### WHAT THIS TASK INVOLVES
Please print the data again exactly as given.
※ ※ ※
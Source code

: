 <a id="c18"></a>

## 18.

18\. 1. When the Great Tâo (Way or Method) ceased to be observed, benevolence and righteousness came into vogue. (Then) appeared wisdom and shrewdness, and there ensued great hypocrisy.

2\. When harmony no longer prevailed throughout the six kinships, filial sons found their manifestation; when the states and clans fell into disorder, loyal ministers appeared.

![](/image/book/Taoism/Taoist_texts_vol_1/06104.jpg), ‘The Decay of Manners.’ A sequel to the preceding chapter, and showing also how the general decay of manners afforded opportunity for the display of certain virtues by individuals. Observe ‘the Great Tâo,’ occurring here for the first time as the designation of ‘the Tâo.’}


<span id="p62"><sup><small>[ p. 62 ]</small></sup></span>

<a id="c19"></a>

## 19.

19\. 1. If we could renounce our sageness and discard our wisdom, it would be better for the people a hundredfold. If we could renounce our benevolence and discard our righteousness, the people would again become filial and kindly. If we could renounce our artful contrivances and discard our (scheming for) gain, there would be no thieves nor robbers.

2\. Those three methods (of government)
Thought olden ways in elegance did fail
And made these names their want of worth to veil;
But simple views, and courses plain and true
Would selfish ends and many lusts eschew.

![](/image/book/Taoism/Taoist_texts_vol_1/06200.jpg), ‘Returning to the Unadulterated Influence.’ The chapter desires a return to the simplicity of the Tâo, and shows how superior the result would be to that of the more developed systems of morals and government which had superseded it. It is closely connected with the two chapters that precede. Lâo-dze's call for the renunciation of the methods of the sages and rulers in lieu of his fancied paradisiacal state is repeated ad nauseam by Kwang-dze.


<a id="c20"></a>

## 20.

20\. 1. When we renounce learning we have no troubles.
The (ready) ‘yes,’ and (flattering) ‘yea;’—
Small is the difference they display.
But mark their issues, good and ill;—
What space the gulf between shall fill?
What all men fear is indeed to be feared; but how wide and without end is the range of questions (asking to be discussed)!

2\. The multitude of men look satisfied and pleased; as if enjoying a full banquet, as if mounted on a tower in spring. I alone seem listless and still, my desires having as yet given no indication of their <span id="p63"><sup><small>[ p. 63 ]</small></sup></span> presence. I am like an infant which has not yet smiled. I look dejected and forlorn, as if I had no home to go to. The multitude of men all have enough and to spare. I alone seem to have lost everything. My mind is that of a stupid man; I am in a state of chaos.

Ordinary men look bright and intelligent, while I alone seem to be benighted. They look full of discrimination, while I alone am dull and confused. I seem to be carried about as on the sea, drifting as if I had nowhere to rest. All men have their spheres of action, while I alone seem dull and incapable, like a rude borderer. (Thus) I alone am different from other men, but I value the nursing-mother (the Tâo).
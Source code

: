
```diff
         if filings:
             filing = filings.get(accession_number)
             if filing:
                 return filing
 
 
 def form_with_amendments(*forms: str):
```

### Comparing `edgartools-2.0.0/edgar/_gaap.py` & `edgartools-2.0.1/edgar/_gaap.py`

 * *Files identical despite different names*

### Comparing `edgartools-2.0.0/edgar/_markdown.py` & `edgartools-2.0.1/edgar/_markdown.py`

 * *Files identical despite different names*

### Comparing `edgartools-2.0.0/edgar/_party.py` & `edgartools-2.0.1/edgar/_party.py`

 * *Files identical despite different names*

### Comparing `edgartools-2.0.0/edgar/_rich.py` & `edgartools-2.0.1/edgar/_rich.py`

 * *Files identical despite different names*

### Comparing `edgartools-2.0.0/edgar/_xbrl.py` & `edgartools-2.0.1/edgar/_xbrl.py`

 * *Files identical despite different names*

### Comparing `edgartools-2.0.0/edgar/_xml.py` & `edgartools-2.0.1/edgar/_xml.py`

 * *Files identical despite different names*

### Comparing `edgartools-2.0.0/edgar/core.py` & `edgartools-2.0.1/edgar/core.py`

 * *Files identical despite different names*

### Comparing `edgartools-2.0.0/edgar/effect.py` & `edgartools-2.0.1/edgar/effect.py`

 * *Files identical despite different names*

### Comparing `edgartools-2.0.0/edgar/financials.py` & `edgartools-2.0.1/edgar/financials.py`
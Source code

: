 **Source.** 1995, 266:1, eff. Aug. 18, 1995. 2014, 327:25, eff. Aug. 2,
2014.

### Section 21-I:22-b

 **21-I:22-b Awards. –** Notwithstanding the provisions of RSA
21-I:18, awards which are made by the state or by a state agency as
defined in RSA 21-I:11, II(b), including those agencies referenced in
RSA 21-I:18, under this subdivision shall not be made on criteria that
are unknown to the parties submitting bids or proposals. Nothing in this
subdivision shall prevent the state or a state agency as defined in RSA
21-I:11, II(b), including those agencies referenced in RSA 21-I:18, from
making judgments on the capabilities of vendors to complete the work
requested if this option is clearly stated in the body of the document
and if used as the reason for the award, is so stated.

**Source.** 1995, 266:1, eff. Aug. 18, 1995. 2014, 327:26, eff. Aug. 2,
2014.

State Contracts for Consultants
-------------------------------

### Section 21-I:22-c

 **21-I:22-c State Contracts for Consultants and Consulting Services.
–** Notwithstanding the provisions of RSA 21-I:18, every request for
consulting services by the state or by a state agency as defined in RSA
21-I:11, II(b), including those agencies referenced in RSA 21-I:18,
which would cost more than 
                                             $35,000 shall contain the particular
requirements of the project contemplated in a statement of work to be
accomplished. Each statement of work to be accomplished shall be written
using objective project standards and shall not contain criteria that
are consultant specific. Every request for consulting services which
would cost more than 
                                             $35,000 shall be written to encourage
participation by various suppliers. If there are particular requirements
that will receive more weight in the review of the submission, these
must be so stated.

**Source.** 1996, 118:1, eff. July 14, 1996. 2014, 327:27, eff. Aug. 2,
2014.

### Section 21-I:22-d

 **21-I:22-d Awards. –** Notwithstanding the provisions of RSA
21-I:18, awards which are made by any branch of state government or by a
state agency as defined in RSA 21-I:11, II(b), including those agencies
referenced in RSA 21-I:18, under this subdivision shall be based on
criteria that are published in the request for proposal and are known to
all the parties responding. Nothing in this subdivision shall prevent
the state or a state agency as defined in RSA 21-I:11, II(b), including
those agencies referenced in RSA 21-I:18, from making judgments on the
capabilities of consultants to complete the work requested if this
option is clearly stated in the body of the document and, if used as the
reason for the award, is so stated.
※ ※ ※
### TASK RESULT
Source code

: <a id="c18"></a>

## 18.

18\. 1. When the Great Tâo (Way or Method) ceased to be observed, benevolence and righteousness came into vogue. (Then) appeared wisdom and shrewdness, and there ensued great hypocrisy.

2\. When harmony no longer prevailed throughout the six kinships, filial sons found their manifestation; when the states and clans fell into disorder, loyal ministers appeared.

![](/image/book/Taoism/Taoist_texts_vol_1/06104.jpg), ‘The Decay of Manners.’ A sequel to the preceding chapter, and showing also how the general decay of manners afforded opportunity for the display of certain virtues by individuals. Observe ‘the Great Tâo,’ occurring here for the first time as the designation of ‘the Tâo.’}


<span id="p62"><sup><small>[ p. 62 ]</small></sup></span>

<a id="c19"></a>

## 19.

19\. 1. If we could renounce our sageness and discard our wisdom, it would be better for the people a hundredfold. If we could renounce our benevolence and discard our righteousness, the people would again become filial and kindly. If we could renounce our artful contrivances and discard our (scheming for) gain, there would be no thieves nor robbers.

2\. Those three methods (of government)
Thought olden ways in elegance did fail
And made these names their want of worth to veil;
But simple views, and courses plain and true
Would selfish ends and many lusts eschew.

![](/image/book/Taoism/Taoist_texts_vol_1/06200.jpg), ‘Returning to the Unadulterated Influence.’ The chapter desires a return to the simplicity of the Tâo, and shows how superior the result would be to that of the more developed systems of morals and government which had superseded it. It is closely connected with the two chapters that precede. Lâo-dze's call for the renunciation of the methods of the sages and rulers in lieu of his fancied paradisiacal state is repeated ad nauseam by Kwang-dze.


<a id="c20"></a>

## 20.

20\. 1. When we renounce learning we have no troubles.
The (ready) ‘yes,’ and (flattering) ‘yea;’—
Small is the difference they display.
But mark their issues, good and ill;—
What space the gulf between shall fill?
What all men fear is indeed to be feared; but how wide and without end is the range of questions (asking to be discussed)!

2\. The multitude of men look satisfied and pleased; as if enjoying a full banquet, as if mounted on a tower in spring. I alone seem listless and still, my desires having as yet given no indication of their <span id="p63"><sup><small>[ p. 63 ]</small></sup></span> presence. I am like an infant which has not yet smiled. I look dejected and forlorn, as if I had no home to go to. The multitude of men all have enough and to spare. I alone seem to have lost everything. My mind is that of a stupid man; I am in a state of chaos.

Ordinary men look bright and intelligent, while I alone seem to be benighted. They look full of discrimination, while I alone am dull and confused. I seem to be carried about as on the sea, drifting as if I had nowhere to rest. All men have their spheres of action, while I alone seem dull and incapable, like a rude borderer. (Thus) I alone am different from other men, but I value the nursing-mother (the Tâo).
Source code

:
```diff
         if filings:
             filing = filings.get(accession_number)
             if filing:
                 return filing
 
 
 def form_with_amendments(*forms: str):
```

### Comparing `edgartools-2.0.0/edgar/_gaap.py` & `edgartools-2.0.1/edgar/_gaap.py`

 * *Files identical despite different names*

### Comparing `edgartools-2.0.0/edgar/_markdown.py` & `edgartools-2.0.1/edgar/_markdown.py`

 * *Files identical despite different names*

### Comparing `edgartools-2.0.0/edgar/_party.py` & `edgartools-2.0.1/edgar/_party.py`

 * *Files identical despite different names*

### Comparing `edgartools-2.0.0/edgar/_rich.py` & `edgartools-2.0.1/edgar/_rich.py`

 * *Files identical despite different names*

### Comparing `edgartools-2.0.0/edgar/_xbrl.py` & `edgartools-2.0.1/edgar/_xbrl.py`

 * *Files identical despite different names*

### Comparing `edgartools-2.0.0/edgar/_xml.py` & `edgartools-2.0.1/edgar/_xml.py`

 * *Files identical despite different names*

### Comparing `edgartools-2.0.0/edgar/core.py` & `edgartools-2.0.1/edgar/core.py`

 * *Files identical despite different names*

### Comparing `edgartools-2.0.0/edgar/effect.py` & `edgartools-2.0.1/edgar/effect.py`

 * *Files identical despite different names*

### Comparing `edgartools-2.0.0/edgar/financials.py` & `edgartools-2.0.1/edgar/financials.py`
Source code

: **Source.** 1995, 266:1, eff. Aug. 18, 1995. 2014, 327:25, eff. Aug. 2,
2014.

### Section 21-I:22-b

 **21-I:22-b Awards. –** Notwithstanding the provisions of RSA
21-I:18, awards which are made by the state or by a state agency as
defined in RSA 21-I:11, II(b), including those agencies referenced in
RSA 21-I:18, under this subdivision shall not be made on criteria that
are unknown to the parties submitting bids or proposals. Nothing in this
subdivision shall prevent the state or a state agency as defined in RSA
21-I:11, II(b), including those agencies referenced in RSA 21-I:18, from
making judgments on the capabilities of vendors to complete the work
requested if this option is clearly stated in the body of the document
and if used as the reason for the award, is so stated.

**Source.** 1995, 266:1, eff. Aug. 18, 1995. 2014, 327:26, eff. Aug. 2,
2014.

State Contracts for Consultants
-------------------------------

### Section 21-I:22-c

 **21-I:22-c State Contracts for Consultants and Consulting Services.
–** Notwithstanding the provisions of RSA 21-I:18, every request for
consulting services by the state or by a state agency as defined in RSA
21-I:11, II(b), including those agencies referenced in RSA 21-I:18,
which would cost more than 
                                             $35,000 shall contain the particular
requirements of the project contemplated in a statement of work to be
accomplished. Each statement of work to be accomplished shall be written
using objective project standards and shall not contain criteria that
are consultant specific. Every request for consulting services which
would cost more than 
                                             $35,000 shall be written to encourage
participation by various suppliers. If there are particular requirements
that will receive more weight in the review of the submission, these
must be so stated.

**Source.** 1996, 118:1, eff. July 14, 1996. 2014, 327:27, eff. Aug. 2,
2014.

### Section 21-I:22-d

 **21-I:22-d Awards. –** Notwithstanding the provisions of RSA
21-I:18, awards which are made by any branch of state government or by a
state agency as defined in RSA 21-I:11, II(b), including those agencies
referenced in RSA 21-I:18, under this subdivision shall be based on
criteria that are published in the request for proposal and are known to
all the parties responding. Nothing in this subdivision shall prevent
the state or a state agency as defined in RSA 21-I:11, II(b), including
those agencies referenced in RSA 21-I:18, from making judgments on the
capabilities of consultants to complete the work requested if this
option is clearly stated in the body of the document and, if used as the
reason for the award, is so stated.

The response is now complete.